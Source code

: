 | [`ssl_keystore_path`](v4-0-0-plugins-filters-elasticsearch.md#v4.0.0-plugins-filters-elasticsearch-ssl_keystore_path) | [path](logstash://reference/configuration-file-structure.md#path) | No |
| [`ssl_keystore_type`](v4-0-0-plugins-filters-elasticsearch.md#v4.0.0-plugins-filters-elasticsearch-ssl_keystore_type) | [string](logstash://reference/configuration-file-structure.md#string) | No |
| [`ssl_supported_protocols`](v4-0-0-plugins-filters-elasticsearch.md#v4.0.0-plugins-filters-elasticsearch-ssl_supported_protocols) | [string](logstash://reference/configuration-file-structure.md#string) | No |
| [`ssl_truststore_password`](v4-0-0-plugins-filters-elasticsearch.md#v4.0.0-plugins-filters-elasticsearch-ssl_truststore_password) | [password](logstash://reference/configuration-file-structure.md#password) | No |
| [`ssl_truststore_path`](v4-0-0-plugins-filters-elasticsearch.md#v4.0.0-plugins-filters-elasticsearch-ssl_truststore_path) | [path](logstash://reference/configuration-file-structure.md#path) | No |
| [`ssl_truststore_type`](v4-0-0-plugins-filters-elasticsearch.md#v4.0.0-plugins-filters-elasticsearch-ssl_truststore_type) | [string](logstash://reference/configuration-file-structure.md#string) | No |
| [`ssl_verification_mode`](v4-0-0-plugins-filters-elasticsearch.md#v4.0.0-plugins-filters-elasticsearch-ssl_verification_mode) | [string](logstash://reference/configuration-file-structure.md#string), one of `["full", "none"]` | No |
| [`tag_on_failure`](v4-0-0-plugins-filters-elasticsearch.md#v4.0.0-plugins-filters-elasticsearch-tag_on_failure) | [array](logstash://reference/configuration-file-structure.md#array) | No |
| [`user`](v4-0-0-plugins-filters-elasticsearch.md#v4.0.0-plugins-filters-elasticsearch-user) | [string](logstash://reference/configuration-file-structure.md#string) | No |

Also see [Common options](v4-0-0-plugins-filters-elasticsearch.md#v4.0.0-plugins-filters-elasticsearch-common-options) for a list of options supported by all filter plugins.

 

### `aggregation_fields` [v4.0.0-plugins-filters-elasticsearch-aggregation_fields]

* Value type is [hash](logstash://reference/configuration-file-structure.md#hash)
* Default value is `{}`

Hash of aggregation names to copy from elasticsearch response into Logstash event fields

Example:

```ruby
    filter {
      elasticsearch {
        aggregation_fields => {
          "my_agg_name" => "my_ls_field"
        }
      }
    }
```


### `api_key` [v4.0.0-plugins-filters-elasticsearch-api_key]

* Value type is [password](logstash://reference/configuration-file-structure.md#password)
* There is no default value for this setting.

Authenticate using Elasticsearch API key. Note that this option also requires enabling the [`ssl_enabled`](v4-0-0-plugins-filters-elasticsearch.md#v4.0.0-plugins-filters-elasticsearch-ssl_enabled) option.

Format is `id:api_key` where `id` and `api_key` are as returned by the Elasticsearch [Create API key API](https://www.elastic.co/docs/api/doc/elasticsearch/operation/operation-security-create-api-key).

# Work order
If a line in the material holds the string "this", count it, then state the number of such lines and nothing else.

# Reply to the task
2